= Listed entries =
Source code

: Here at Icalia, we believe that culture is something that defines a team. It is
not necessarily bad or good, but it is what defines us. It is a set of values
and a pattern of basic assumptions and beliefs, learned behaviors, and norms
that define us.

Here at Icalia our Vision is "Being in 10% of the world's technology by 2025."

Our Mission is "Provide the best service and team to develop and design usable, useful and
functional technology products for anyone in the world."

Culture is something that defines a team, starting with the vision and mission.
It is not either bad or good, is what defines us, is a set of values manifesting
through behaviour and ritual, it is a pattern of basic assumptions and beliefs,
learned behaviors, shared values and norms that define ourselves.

= Try it =
The expected answer is an exact copy of the lines above, beginning at the line with "Our Mission is" and ending at the line with "Culture is something that defines a team, starting", with both ends in.

= Result below =
Our Mission is "Provide the best service and team to develop and design usable, useful and
functional technology products for anyone in the world."

Culture is something that defines a team, starting with the vision and mission.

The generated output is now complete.